Disentangled Graph Autoencoder for Treatment Effect Estimation
Di Fan, Renlei Jiang, Yunhao Wen, Chuanhou Gao
TL;DR
This work tackles the challenge of estimating individual treatment effects (ITE) from networked observational data in the presence of latent confounders. It introduces TNDVGA, a disentangled variational graph autoencoder that partitions latent information into four categories: instrumental ($\mathbf{z}_t$), confounding ($\mathbf{z}_c$), adjustment ($\mathbf{z}_y$), and noise ($\mathbf{z}_o$), and enforces their independence via HSIC. The model jointly optimizes an ELBO-based objective plus specialized losses for treatment and outcome prediction, independence regularization, and balanced representation, enabling accurate ITE estimation even when traditional unconfoundedness fails.
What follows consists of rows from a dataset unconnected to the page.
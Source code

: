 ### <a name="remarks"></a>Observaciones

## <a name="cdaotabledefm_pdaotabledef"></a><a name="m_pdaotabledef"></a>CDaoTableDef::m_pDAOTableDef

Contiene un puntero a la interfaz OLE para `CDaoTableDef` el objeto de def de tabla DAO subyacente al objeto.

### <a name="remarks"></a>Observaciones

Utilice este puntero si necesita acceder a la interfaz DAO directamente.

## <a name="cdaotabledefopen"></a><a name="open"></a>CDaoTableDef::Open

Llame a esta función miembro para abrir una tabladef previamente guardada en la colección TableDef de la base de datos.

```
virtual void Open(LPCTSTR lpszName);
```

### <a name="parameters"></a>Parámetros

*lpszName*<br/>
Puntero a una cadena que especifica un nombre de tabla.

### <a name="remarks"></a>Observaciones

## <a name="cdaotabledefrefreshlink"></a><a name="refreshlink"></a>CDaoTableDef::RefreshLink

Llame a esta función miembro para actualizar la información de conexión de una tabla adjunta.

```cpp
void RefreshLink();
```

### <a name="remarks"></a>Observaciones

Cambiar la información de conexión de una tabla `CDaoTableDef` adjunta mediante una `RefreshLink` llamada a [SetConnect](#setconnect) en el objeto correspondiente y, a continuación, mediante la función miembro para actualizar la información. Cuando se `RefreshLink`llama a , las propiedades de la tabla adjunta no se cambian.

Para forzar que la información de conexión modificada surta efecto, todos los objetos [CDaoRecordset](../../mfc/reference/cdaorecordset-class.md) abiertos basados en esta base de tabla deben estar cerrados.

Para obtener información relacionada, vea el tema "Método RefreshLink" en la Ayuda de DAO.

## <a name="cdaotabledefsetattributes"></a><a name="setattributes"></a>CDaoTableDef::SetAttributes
Extensive experiments on synthetic and semi-synthetic networked datasets demonstrate state-of-the-art performance, highlighting the practical impact of disentangled latent-factor learning combined with network structure for counterfactual inference in domains such as healthcare and policy.
Abstract
Treatment effect estimation from observational data has attracted significant attention across various research fields. However, many widely used methods rely on the unconfoundedness assumption, which is often unrealistic due to the inability to observe all confounders, thereby overlooking the influence of latent confounders. To address this limitation, recent approaches have utilized auxiliary network information to infer latent confounders, relaxing this assumption. However, these methods often treat observed variables and networks as proxies only for latent confounders, which can result in inaccuracies when certain variables influence treatment without affecting outcomes, or vice versa. This conflation of distinct latent factors undermines the precision of treatment effect estimation. To overcome this challenge, we propose a novel disentangled variational graph autoencoder for treatment effect estimation on networked observational data. Our graph encoder disentangles latent factors into instrumental, confounding, adjustment, and noisy factors, while enforcing factor independence using the Hilbert-Schmidt Independence Criterion. Extensive experiments on multiple networked datasets demonstrate that our method outperforms state-of-the-art approaches.